DESCRIPTION OF THE TASK. Look through the material for lines with the word "TracingSession", and copy each one.

SOURCE MATERIAL.
####################

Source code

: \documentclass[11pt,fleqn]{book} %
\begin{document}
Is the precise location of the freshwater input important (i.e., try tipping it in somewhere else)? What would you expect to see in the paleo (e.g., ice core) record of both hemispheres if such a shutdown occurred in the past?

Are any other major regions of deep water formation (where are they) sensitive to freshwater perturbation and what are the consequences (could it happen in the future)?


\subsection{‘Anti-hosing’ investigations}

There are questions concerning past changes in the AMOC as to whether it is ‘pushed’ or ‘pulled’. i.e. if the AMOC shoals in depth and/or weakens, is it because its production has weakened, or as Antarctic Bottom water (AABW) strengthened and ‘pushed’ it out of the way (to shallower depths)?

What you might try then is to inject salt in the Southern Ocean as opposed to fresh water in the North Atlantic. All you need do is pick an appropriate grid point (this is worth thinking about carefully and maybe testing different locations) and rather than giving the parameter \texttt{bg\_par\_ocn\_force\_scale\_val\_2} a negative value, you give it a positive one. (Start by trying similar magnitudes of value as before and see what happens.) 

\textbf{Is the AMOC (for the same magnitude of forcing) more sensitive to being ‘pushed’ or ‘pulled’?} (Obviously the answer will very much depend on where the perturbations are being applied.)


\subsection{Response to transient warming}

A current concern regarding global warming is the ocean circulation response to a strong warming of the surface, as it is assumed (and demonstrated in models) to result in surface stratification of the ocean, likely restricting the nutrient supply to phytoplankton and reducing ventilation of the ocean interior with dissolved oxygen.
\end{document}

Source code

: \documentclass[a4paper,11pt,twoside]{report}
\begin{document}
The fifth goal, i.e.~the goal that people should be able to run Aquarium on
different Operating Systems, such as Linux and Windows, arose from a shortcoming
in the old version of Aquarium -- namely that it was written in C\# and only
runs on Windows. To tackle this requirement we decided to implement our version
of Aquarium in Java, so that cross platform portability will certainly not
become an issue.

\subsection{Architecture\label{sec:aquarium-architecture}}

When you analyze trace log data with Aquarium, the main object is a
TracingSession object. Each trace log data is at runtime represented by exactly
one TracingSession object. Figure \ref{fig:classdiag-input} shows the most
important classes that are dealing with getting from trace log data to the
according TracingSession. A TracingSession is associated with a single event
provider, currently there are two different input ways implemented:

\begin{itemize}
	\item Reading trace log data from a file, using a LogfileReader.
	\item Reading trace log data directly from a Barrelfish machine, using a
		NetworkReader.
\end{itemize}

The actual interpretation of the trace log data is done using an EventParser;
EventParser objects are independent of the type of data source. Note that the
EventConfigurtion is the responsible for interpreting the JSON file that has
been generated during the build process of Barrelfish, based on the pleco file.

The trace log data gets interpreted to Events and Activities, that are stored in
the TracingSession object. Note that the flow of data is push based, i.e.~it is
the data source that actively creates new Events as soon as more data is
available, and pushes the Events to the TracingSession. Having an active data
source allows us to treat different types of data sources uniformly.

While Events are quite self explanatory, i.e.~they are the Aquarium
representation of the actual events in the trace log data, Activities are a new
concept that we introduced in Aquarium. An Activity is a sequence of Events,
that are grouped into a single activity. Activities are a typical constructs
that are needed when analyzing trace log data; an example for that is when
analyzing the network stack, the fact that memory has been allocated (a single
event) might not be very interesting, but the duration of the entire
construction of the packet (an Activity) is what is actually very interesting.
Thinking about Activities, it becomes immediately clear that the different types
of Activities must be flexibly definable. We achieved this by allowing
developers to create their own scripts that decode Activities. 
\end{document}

####################

EXERCISE OUTPUT.
TracingSession object. Each trace log data is at runtime represented by exactly
one TracingSession object. Figure \ref{fig:classdiag-input} shows the most
according TracingSession. A TracingSession is associated with a single event
the TracingSession object. Note that the flow of data is push based, i.e.~it is
available, and pushes the Events to the TracingSession. Having an active data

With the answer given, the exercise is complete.